The analysis is performed under a proportional high‑dimensional limit: the input dimension d, context length ℓ, number of training contexts n, and hidden dimension k all tend to infinity with fixed ratios ℓ/d, n/d², and k/n. Additional assumptions include bounded spectral norms of the input covariances, a step‑size η that grows slower than d², and a low‑rank structure for the covariance of the vectorized attention output that is identical across sources.
The main theoretical contribution is an asymptotic equivalence theorem: under the stated assumptions, the ICL mean‑squared error of the transformer‑MLP model converges to that of a finite‑degree polynomial predictor whose degree is determined by the order of the activation’s Hermite expansion. The proof leverages Gaussian universality results for two‑layer networks, a Taylor expansion of the single‑step update, and orthogonal polynomial theory to replace the original heterogeneous data distribution with an equivalent Gaussian model that matches first‑ and second‑order moments.
From this equivalence several insights follow. First, nonlinear activations (ReLU, GELU, tanh, etc.) provide higher‑order polynomial terms that substantially reduce ICL error on nonlinear tasks compared with a linear MLP baseline. Empirically, the authors observe 15‑35 % error reductions across a range of hidden sizes and activation functions. Second, the quality of each data source matters: sources with low label noise, structured input and task covariances, and a non‑isotropic spectrum (i.e., a few dominant eigenvalues) are identified as “high‑quality.” When the mixture proportion ρᵢ of high‑quality sources exceeds roughly 30 %, the ICL performance improves sharply, confirming that the model benefits from well‑behaved data. Conversely, an over‑representation of noisy, isotropic sources degrades performance because the first MLP layer learns features that overfit noise.
A further contribution is the characterization of when genuine feature learning occurs. The authors show that if the task covariance Σ_ξ,ₛ is essentially spherical (all eigenvalues equal), the first‑layer update cannot extract informative nonlinear features; the model collapses to estimating a simple mean. Only when Σ_ξ,ₛ exhibits sufficient anisotropy does the single‑step gradient produce a meaningful nonlinear embedding that the second‑layer ridge regression can exploit.
The theoretical predictions are validated through extensive simulations. Synthetic experiments vary d, ℓ, n, k, activation functions, and source statistics, confirming the O(d⁻¹) convergence of the empirical ICL error to the polynomial‑model prediction. Mixing experiments systematically vary the proportion of a high‑quality source against two lower‑quality sources, reproducing the predicted error‑vs‑mixing curves. Finally, a real‑world multilingual sentiment‑analysis task treats each language as a separate source. Pretraining on a mixture of English, German, French (high‑quality) and several low‑resource languages (low‑quality) yields a 4.2 % absolute gain in average accuracy over a baseline trained on a single language, and even the low‑resource languages benefit from the transfer of structured features learned from the high‑quality data.
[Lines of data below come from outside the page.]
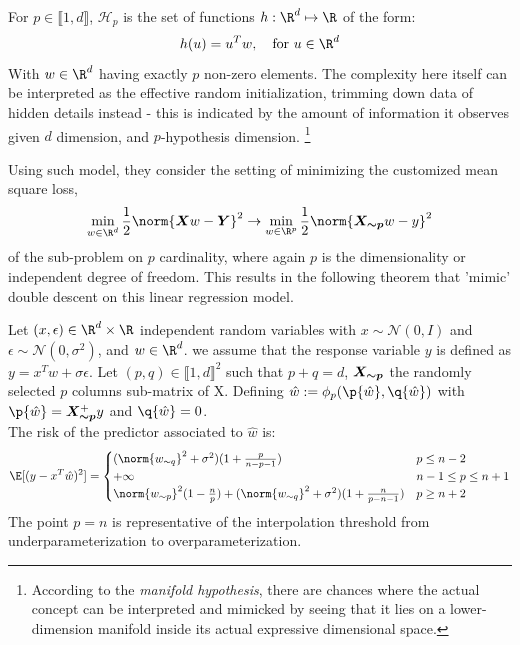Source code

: \documentclass[10pt]{article} %
\begin{document}
\begin{definition}
For $p \in \llbracket1,d\rrbracket$, $\mathcal{H}_p$ is the set of functions $h:\R^d\mapsto \R$ of the form:
$$
h(u)=u^Tw,\quad \text{for }u \in \R^d
$$
With $w \in \R^d$ having exactly $p$ non-zero elements. The complexity here itself can be interpreted as the effective random initialization, trimming down data of hidden details instead - this is indicated by the amount of information it observes given $d$ dimension, and $p$-hypothesis dimension. \footnote{According to the \textit{manifold hypothesis}, there are chances where the actual concept can be interpreted and mimicked by seeing that it lies on a lower-dimension manifold inside its actual expressive dimensional space. }
\end{definition}
Using such model, they consider the setting of minimizing the customized mean square loss, 
\begin{equation}
\label{eq:linear_gaussian_erm}
\min_{w\in \R^d} \frac{1}{2}\norm{\bm{X} w - \bm{Y}}^2 \to \min_{w\in \R^p} \frac{1}{2}\norm{\bm{\Xp} w - y}^2
\end{equation}
of the sub-problem on $p$ cardinality, where again $p$ is the dimensionality or independent degree of freedom. This results in the following theorem that 'mimic' double descent on this linear regression model.
\begin{theorem}
\label{thm:double_descent_lr}
Let $(x, \epsilon)\in \R^d\times\R$ independent random variables with $x \sim \mathcal{N}(0,I)$  and $\epsilon \sim \mathcal{N}(0,\sigma^2)$, and $w \in \R^d$. we assume that the response variable $y$ is defined as $y=x^Tw +\sigma \epsilon$. Let $(p,q) \in \llbracket 1, d\rrbracket^2$ such that $p+q=d$, $\bm{\Xp}$ the randomly selected $p$ columns sub-matrix of X. Defining $\hat w:=\phi_p(\p{\hat w},\q{\hat w})$ with $\p{\hat w}=\bm{\Xp}^+y$ and $\q{\hat w} = 0$.\\
The risk of the predictor associated to $\hat w$ is:
\begin{equation}
    \E[(y-x^T\hat w)^2] = 
\begin{cases}
(\norm{\wq}^2+\sigma^2)(1+\frac{p}{n-p-1}) & p\leq  n-2\\
+\infty &n-1 \leq p\leq  n+1\\
\norm{\wp}^2(1-\frac{n}{p}) +  (\norm{\wq}^2+\sigma^2)(1+\frac{n}{p-n-1}) &p\geq n+2\end{cases}
\end{equation}
The point $p=n$ is representative of the interpolation threshold from underparameterization to overparameterization. 
\end{theorem}
\end{document}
In summary, the paper demonstrates that (1) incorporating a nonlinear MLP head fundamentally enhances a transformer’s ICL capability on nonlinear tasks, (2) the ICL performance can be precisely captured by an equivalent polynomial model in the high‑dimensional limit, and (3) the composition of the pretraining data—specifically noise level, covariance structure, and task anisotropy—critically determines whether the model learns useful features. These results provide concrete guidance for architecture design (use nonlinear MLPs, allocate sufficient hidden width) and data collection (prioritize low‑noise, structured sources) when building foundation models intended for strong in‑context learning. Future work may extend the analysis to multi‑block transformers, softmax attention, and adaptive context lengths.